When the line containing "são inflexíveis ante" is reached, include it and end there; set down verbatim every line before it, starting at the top of the records.

┄┄┄┄┄┄

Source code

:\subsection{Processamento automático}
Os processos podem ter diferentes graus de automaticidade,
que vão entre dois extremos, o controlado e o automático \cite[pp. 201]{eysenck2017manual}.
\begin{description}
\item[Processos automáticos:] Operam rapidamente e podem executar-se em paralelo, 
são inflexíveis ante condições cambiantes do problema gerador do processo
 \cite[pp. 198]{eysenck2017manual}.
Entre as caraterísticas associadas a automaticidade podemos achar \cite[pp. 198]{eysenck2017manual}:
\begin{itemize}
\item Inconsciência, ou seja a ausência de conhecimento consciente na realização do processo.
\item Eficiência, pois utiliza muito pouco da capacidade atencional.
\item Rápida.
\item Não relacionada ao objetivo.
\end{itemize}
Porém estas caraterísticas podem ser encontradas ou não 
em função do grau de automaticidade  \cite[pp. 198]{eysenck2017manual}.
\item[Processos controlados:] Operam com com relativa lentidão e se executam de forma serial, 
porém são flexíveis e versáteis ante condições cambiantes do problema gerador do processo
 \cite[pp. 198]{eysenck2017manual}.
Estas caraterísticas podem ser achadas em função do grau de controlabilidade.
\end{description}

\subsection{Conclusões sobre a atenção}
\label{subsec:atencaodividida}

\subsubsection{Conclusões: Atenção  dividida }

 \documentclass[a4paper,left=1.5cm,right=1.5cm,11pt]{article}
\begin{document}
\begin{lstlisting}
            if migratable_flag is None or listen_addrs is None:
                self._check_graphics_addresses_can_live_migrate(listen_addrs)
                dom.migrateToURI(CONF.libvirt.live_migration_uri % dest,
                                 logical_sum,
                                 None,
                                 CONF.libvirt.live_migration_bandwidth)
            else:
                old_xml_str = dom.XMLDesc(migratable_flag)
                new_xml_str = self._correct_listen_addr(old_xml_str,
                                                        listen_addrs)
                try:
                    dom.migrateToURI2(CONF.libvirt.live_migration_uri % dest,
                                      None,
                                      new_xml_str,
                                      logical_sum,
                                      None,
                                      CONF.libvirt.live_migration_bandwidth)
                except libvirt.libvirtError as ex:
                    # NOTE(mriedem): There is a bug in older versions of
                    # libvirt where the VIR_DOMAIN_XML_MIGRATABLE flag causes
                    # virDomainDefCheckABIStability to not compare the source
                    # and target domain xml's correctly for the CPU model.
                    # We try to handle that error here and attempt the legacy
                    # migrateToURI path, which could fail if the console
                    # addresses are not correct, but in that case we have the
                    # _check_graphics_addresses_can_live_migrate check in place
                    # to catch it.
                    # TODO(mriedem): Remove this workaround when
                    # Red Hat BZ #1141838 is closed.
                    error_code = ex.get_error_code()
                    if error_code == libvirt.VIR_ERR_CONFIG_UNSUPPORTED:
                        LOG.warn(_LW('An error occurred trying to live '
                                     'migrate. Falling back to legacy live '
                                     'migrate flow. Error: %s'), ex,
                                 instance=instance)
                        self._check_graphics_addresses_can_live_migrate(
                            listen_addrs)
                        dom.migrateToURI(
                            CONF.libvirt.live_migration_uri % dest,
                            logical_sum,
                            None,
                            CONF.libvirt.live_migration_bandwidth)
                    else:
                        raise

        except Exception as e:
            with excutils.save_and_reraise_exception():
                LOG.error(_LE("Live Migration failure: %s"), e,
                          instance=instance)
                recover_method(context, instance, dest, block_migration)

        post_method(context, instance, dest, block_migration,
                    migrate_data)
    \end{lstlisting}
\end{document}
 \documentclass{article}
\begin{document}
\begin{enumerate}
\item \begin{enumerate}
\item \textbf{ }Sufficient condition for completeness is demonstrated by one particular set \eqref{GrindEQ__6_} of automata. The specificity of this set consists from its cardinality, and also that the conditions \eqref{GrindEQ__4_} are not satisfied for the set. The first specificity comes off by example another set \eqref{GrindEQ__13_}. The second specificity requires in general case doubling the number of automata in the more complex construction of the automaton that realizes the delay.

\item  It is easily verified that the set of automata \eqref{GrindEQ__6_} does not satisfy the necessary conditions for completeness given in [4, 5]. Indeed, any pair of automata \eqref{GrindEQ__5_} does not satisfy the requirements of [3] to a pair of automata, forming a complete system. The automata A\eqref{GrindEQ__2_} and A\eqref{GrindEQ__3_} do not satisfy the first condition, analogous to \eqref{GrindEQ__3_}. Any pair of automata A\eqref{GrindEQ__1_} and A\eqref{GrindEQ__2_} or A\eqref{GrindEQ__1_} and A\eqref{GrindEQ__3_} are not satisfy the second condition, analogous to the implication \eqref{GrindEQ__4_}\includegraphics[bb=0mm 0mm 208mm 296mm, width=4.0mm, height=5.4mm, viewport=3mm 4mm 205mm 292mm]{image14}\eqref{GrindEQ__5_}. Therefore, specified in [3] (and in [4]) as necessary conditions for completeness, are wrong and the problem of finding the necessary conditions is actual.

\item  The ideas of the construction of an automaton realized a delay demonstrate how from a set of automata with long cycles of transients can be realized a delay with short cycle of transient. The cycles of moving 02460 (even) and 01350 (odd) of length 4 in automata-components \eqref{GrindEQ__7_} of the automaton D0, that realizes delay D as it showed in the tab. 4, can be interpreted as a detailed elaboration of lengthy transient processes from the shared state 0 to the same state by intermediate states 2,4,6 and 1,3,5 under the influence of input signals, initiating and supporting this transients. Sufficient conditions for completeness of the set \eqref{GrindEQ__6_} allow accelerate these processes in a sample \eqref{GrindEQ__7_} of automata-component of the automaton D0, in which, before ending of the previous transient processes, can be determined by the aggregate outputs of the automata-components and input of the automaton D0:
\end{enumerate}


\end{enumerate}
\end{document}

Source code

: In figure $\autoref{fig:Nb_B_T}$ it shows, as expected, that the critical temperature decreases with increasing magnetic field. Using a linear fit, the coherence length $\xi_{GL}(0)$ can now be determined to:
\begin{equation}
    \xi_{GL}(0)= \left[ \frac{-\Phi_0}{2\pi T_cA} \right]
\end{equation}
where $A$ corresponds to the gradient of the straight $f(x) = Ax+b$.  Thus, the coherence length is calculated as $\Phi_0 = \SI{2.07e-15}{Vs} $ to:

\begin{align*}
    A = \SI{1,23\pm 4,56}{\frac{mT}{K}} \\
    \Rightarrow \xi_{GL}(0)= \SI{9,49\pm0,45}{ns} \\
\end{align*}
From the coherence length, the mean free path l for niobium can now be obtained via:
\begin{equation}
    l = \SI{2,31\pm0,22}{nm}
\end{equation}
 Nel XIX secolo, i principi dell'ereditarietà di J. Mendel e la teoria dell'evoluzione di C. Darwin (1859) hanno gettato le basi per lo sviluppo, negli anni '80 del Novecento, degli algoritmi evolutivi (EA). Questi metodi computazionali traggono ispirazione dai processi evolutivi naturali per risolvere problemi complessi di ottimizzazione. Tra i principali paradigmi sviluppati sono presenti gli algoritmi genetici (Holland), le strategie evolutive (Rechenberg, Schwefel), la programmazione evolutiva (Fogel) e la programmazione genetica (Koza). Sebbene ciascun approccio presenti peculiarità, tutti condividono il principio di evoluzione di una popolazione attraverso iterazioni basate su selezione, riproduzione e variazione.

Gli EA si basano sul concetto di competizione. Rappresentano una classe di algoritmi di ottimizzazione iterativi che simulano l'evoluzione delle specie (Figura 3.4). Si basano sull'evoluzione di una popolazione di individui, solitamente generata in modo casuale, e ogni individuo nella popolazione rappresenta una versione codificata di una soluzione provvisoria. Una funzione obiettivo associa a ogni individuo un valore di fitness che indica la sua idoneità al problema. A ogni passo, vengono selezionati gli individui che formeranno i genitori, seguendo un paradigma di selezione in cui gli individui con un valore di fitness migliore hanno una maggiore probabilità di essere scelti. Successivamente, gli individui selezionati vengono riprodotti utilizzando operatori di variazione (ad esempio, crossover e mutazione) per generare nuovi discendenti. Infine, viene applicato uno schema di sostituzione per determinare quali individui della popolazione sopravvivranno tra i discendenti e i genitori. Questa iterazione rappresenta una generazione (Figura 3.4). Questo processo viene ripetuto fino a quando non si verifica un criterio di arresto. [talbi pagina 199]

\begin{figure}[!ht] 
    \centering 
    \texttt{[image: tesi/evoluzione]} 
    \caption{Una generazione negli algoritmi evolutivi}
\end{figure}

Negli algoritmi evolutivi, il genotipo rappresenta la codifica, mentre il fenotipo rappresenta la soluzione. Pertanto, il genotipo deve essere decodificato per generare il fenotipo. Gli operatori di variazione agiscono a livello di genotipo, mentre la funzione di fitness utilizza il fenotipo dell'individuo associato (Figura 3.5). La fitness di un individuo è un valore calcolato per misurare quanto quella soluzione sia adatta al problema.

┄┄┄┄┄┄

#### EXERCISE RESPONSE:
Source code

:\subsection{Processamento automático}
Os processos podem ter diferentes graus de automaticidade,
que vão entre dois extremos, o controlado e o automático \cite[pp. 201]{eysenck2017manual}.
\begin{description}
\item[Processos automáticos:] Operam rapidamente e podem executar-se em paralelo, 
são inflexíveis ante condições cambiantes do problema gerador do processo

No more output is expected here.